Version of Record for Research & Citation
“Catholicity Amid white Normativity: How Inculturating white American Culture Fosters Ecclesial Diversity.” In Embodying Ecclesial Diversity, edited by Cristina Lledo Gomez and Brian Flanagan. Cham, Switzerland: Palgrave, McMillan. Pathways for Ecumenical and Interreligious Dialogue. (Forthcoming 2026)
Paper Précis
When I visit my wife’s white American family, I glimpse grace in moments of fellowship, laughter, and joy as they gather with foods, practices, and modes of relationality that differ from my own Tamil American culture. Formed by her culture, my wife is an extraordinary partner to me and an exemplary mother to our three children. As we raise our children who share in both of our cultural identities, we struggle to help them appreciate the positive forms and values of these cultural identities; the challenges of our domestic church point to the broader challenges of inculturation and catholicity faced by the U.S. church where 64% of Filipino Americans, 54% of Latino Americans, 27% of Vietnamese Americans, and 21% of white Americans are Catholic. Given this multicultural reality and Pope Francis’ teaching on inculturation, catholicity as unity in diversity in the U.S. requires nurturing culturally distinct and vibrantly inculturated forms of American Catholicism.
Problematically, white supremacy and racism are structures of sin embedded within the culture of white Americans; consequently, their culture functions normatively and invisibly to suppress American catholicity. Indeed, the culture of white Americans is an unquestioned and invisible norm which evaluates of other cultural perspectives but is rarely itself evaluated. In this sense, their culture sets the terms within which other cultural forms of Church can flourish. In its most harmful form, the culture of white Americans not only promotes white supremacy and white Christian nationalism but also prevents parents like me who have personally suffered the trauma of racism from effectively purging racism from the culture that our white partners pass on to our children. At the same time, the normativity that insulates this culture from evaluation also prevents white people themselves from understanding their own cultural identity and advancing its inculturation.
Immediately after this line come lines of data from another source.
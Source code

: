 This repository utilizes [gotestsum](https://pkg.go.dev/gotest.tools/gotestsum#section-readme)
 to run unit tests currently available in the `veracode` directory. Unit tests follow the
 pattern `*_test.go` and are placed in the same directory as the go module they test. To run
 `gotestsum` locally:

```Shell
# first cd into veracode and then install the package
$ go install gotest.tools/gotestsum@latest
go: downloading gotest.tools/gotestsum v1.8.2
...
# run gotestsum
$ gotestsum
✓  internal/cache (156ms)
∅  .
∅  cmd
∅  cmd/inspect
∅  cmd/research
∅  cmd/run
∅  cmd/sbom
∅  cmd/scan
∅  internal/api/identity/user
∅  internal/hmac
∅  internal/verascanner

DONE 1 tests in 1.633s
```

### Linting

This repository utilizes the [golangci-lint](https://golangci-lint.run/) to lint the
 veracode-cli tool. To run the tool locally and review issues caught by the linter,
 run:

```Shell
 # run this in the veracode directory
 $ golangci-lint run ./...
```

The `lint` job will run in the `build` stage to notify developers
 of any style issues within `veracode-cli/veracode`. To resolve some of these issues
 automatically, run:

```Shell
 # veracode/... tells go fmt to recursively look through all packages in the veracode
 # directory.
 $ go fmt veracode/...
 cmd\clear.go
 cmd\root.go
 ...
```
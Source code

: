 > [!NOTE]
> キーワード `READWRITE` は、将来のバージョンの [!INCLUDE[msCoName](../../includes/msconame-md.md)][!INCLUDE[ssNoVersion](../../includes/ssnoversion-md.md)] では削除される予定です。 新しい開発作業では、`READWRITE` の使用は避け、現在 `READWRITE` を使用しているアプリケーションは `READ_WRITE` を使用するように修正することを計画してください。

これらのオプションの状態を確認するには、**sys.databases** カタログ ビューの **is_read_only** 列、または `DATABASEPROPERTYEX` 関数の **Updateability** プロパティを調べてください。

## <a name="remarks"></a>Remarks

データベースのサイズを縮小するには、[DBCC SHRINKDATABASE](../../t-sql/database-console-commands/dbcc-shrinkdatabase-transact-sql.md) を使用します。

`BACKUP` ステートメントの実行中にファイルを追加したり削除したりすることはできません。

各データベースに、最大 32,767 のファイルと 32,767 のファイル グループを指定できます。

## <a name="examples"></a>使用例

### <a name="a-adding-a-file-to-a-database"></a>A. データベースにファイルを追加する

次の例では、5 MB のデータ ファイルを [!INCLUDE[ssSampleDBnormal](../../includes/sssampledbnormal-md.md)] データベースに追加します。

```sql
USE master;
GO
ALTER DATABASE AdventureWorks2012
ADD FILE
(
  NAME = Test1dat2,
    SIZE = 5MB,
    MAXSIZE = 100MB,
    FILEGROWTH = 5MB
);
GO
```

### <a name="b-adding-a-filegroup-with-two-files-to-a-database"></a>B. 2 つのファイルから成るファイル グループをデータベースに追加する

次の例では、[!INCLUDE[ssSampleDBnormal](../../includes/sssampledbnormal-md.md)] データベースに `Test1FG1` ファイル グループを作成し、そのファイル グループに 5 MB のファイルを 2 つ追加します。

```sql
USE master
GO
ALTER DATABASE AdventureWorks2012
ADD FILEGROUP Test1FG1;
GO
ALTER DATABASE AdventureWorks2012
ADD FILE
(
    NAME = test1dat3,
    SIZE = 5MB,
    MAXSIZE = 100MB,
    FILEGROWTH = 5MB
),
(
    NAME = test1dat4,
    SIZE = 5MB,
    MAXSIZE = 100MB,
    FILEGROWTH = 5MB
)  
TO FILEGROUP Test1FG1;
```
Indeed, most white Catholics no longer identify themselves culturally according to their distant European-immigrant roots but also cannot fully articulate their own cultural identity. As long as the culture of white Americans occludes its own cultural subjectivity and remains normative, this culture reinforces the supremacy of whiteness, constrains other cultural forms of U.S. Catholicism, and ultimately inhibits the catholicity of the American church.
Mindful of these personal, parental, and ecclesial realities, I argue that the inculturation of what i call ‘white American culture’ remains a necessary and outstanding task. I contend that inculturating ‘white American culture’ requires following the model of inculturation found in the history and living example of Black Catholicism. To this end, I tease out the distinction between racial whiteness and ‘white American culture.’ Next, I draw on teología del pueblo, which has had an outsized impact on magisterial teaching concerning inculturation, to distill the primary fruits of inculturation and show that ‘white American culture’ has not yet been inculturated. Finally, I demonstrate the aptness of Black American Catholicism as a paradigm of inculturation for ‘white American culture’ and propose some practical steps parishes can take to catalyze the inculturation of this culture.
Ultimately, by inculturating ‘white American culture,’ the U.S. church can transform ‘white American culture’ from an invisible norm to a contextual perspective alongside other American cultures in a diverse U.S. church and help untangle spiritually diseased connection of ‘white American culture’ to racial caste and white supremacy.